The cost of food is high because of innumerable layers of middlemen, also lots of "value added" processing. Corn runs around 10 cents per liter (weird measurement system but whatever). Corn flakes cost a supermarket consumer a couple bucks per liter. The farmers get pennies on the dollar at most. That's why they're motivated to "do all that work for free" when selling direct to customers in CSAs or farmers markets. It must be heartbreaking to see three corn ears saran-wrapped at a food store for $1.50 and know as a farmer you only got a penny from that to pay all your bills, which probably near approach the penny earned. So selling ears at the "hipster farmers market" is a good deal at a quarter per ear. On the other hand if you "invested" four hours loading the trucks and driving and 8 hours sitting there, its easy to go broke on an amazing profit margin if it rains on the farm market that day so people stay home.

Anyway, aside from heartbreaking stories about family farms, we simply have too many farmers, so they're working for miserable pay under miserable conditions, mostly. Biggest scam ever by corporate PR is pushing the loss of the family farm story to keep the WAY too many middlemen story out of the news.

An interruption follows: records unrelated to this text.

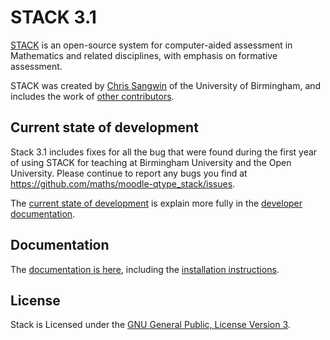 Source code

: # STACK 3.1

[STACK](https://github.com/maths/moodle-qtype_stack/blob/master/doc/en/About/index.md)
is an open-source system for computer-aided assessment in Mathematics and related
disciplines, with emphasis on formative assessment.

STACK was created by [Chris Sangwin](http://web.mat.bham.ac.uk/C.J.Sangwin/) of
the University of Birmingham, and includes the work of
[other contributors](https://github.com/maths/moodle-qtype_stack/blob/master/doc/en/About/Credits.md).


## Current state of development

Stack 3.1 includes fixes for all the bug that were found during the first year
of using STACK for teaching at Birmingham University and the Open University.
Please continue to report any bugs you find at
https://github.com/maths/moodle-qtype_stack/issues.

The [current state of development](https://github.com/maths/moodle-qtype_stack/blob/master/doc/en/Developer/Development_track.md)
is explain more fully in the [developer documentation](https://github.com/maths/moodle-qtype_stack/blob/master/doc/en/Developer/index.md).


## Documentation

The [documentation is here](https://github.com/maths/moodle-qtype_stack/blob/master/doc/en/index.md),
including the
[installation instructions](https://github.com/maths/moodle-qtype_stack/blob/master/doc/en/Installation/index.md).


## License

Stack is Licensed under the [GNU General Public, License Version 3](https://github.com/maths/moodle-qtype_stack/blob/master/COPYING.txt).
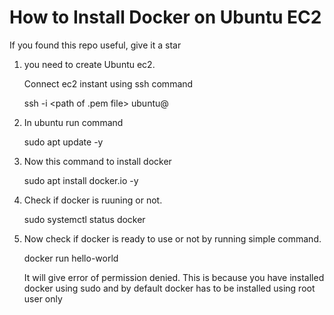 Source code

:# How to Install Docker on Ubuntu EC2
If you found this repo useful, give it a star

1. you need to create Ubuntu ec2.
   
   Connect ec2 instant using ssh command
   
   ssh -i <path of .pem file> ubuntu@ <ip address> 
3. In ubuntu run command
   
   sudo apt update -y

5. Now this command to install docker
   
   sudo apt install docker.io -y

6. Check if docker is ruuning or not.

   sudo systemctl status docker

7. Now check if docker is ready to use or not by running simple command.

   docker run hello-world

   It will give error of permission denied. This is because you have installed docker using sudo and by default docker has to be installed using root user only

Let's not forget the migrant farmworkers.
Farming is hard work. Commercial farmers in my area pull 18+ hour days during harvest time. I don't think articles about farming quite capture just how labor-intensive farming is, how little sleep you get, and the overly hot/wet/dry conditions you have to work through during harvest.
A big difference between farming and WFH discourse is that if you own the farm, your labor is all to your benefit and controlled by you (even if circumstances can demand a lot). Office work is dictated by bosses that control you. Your labor and reward are alienated from you. Strict separation is a good idea because that shit is toxic.
That "if" is doing a lot of heavy lifting.
Decades back in my country, majority of farmers didn't own farms. They had to work in someone else's field for pay.
Farmers never work from home.

Has he ever been at a farm? The farmer does not live where the cattle live, and the animal feed is not stored where he lives. Farmers are in the barn or working in the field most of the time. When they are at home, they eat or sleep, or occasionally watch TV, although after an 18-hour day one is usually too tired to do so.

And there are even many more farmers who do not have their own land, and often have to travel far to get to the rented farm or field. And there are even more farm workers who travel far and wide by the thousands during the harvest to do their work.

Many people have an unrealistic idea of rural life.